Matt, not unlike the narrator in Our Town, is welcoming his audience and setting the stage in Talley’s Folly, Lanford Wilson’s Pulitzer Prize winner from 1979, which opened last night in a sweet, deceptively slight and remarkably well-acted revival at the Roundabout Theatre Company’s Laura Pels Theatre. Soon, the lights will shift and the object of his affection, Sally Talley, played by Sarah Paulson, will appear; Matt’s story will begin, and the play will become, if not quite as simple as a waltz, indeed a movingly romantic story.
It is the summer of 1944, America is winning but has not yet won World War II, and Matt, a European-born Jewish accountant from St. Louis, has come to rural Lebanon, Mo., to ask Sally to marry him. There’s no reason this match should work: he’s a smooth-talking, hardworking immigrant, while she is local gentry, the daughter of a prominent family that co-owns Lebanon’s major employer, a garment factory. Matt and Sally met the previous summer, saw each other frequently during a week Matt spent in Lebanon, but in the year since, while he has written every day, Sally has replied only once. Her family is against this interloping Socialist; he’s hiding out in a decrepit Victorian boathouse on their property—one of several such “follies” an earlier Talley erected around town—because Sally’s brother chased him from the house at gunpoint. But Matt is convinced there’s a connection. And he’s right.

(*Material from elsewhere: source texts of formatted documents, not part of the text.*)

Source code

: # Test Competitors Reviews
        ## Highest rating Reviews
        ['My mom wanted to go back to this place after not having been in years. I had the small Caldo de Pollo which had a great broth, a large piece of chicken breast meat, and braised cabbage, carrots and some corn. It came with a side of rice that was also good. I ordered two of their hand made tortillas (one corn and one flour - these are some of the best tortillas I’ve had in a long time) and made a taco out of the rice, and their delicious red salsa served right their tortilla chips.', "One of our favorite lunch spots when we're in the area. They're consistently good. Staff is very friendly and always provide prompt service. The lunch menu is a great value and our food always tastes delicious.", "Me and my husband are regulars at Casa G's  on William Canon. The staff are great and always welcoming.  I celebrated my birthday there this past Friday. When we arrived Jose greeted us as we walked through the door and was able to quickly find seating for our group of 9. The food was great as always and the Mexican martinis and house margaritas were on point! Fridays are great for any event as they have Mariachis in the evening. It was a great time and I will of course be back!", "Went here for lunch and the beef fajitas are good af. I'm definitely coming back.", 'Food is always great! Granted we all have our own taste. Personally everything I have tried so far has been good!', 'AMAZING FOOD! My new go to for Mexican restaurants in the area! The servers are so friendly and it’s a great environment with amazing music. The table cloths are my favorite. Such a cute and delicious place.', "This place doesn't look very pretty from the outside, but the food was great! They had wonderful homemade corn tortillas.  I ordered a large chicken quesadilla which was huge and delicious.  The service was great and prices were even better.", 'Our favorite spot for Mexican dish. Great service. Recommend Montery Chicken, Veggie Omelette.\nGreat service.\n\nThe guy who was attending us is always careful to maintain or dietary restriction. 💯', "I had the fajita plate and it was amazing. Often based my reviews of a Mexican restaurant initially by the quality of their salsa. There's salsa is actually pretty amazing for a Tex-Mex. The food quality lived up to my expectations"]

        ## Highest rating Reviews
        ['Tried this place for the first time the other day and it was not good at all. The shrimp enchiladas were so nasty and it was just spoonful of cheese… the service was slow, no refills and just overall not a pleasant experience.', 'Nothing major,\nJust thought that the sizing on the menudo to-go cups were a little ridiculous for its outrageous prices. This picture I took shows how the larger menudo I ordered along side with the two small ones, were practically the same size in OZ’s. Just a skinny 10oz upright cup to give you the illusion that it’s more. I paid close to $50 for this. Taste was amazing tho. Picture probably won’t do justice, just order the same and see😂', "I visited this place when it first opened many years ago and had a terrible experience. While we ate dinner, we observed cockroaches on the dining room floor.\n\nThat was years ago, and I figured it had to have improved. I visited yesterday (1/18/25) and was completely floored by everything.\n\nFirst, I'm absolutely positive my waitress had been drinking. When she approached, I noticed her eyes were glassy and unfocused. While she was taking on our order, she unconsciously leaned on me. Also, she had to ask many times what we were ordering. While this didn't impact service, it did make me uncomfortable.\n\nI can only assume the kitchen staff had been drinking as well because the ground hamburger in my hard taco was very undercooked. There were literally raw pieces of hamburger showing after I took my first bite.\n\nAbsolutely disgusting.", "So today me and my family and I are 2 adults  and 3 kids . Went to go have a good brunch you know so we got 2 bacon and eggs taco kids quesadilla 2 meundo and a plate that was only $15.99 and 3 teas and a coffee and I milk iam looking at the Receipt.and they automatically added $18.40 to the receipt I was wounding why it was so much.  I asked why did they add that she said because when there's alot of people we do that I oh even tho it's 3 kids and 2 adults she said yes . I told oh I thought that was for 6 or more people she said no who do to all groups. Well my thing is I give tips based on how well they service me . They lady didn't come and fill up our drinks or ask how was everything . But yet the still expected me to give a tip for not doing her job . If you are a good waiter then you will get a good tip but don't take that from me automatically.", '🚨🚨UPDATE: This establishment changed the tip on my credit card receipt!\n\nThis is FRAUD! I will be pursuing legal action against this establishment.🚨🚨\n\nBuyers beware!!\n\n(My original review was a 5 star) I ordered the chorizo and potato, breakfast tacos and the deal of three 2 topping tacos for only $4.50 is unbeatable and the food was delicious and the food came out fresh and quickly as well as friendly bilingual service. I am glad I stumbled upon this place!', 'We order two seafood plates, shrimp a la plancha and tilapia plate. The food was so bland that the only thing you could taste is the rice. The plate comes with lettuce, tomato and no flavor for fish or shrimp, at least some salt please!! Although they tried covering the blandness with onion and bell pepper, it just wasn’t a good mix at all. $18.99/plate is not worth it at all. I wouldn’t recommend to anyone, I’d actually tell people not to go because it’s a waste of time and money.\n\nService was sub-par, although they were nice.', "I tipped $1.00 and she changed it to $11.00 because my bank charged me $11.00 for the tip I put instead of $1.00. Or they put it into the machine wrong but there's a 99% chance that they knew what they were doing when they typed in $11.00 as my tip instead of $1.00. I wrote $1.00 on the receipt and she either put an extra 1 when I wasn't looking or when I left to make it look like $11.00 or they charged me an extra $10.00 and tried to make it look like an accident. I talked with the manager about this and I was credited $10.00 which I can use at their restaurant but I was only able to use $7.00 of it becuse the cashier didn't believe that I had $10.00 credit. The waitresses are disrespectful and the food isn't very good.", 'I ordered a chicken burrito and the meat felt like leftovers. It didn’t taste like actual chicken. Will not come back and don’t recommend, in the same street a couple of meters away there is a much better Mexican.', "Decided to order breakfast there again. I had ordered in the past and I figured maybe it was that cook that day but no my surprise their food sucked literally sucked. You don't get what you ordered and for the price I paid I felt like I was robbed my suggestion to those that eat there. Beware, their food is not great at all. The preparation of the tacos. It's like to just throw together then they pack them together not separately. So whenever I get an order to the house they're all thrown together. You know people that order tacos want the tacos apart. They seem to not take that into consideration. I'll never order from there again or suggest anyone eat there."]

The director, Michael Wilson, has cast two remarkable performers in these two roles. Mr. Burstein, especially, is fantastic. With a full beard and a hint of Yiddish inflection behind his Midwestern accent, Mr. Burstein’s Matt is a charmer, a showman, but one whose constant, chirpy patter masks a wounded, alienated heart. Ms. Paulson is lovely as ever, but with self-protective steel. She has secrets too—but, until she finally reveals them, hers are more carefully buried, further from the surface. Both characters are needy; neither is a pushover. The actors are a pleasure to watch.

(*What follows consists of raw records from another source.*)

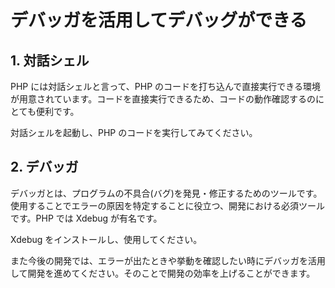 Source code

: # デバッガを活用してデバッグができる

## 1. 対話シェル

PHP には対話シェルと言って、PHP のコードを打ち込んで直接実行できる環境が用意されています。コードを直接実行できるため、コードの動作確認するのにとても便利です。

対話シェルを起動し、PHP のコードを実行してみてください。

## 2. デバッガ

デバッガとは、プログラムの不具合(バグ)を発見・修正するためのツールです。使用することでエラーの原因を特定することに役立つ、開発における必須ツールです。PHP では Xdebug が有名です。

Xdebug をインストールし、使用してください。

また今後の開発では、エラーが出たときや挙動を確認したい時にデバッガを活用して開発を進めてください。そのことで開発の効率を上げることができます。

To win Sally’s love, Matt eventually opens up about his European background, the horrors that befell his family during the previous war and his determination to put that behind him and begin anew in America. Sally, too, has unhappy stories in her past that are eventually revealed, and her ideals are far closer to Matt’s than to her family’s. (She was fired from Sunday school for teaching Thorsten Veblen instead of the Methodist reader.) Lanford Wilson’s play encompasses so much 20th-century history—war, Depression, anti-
Semitism, unionism—but it does it, cleverly and elegantly, within a simple love story that makes a simple point: make the choice to pursue what you want, the one that you want, and you just might be happy.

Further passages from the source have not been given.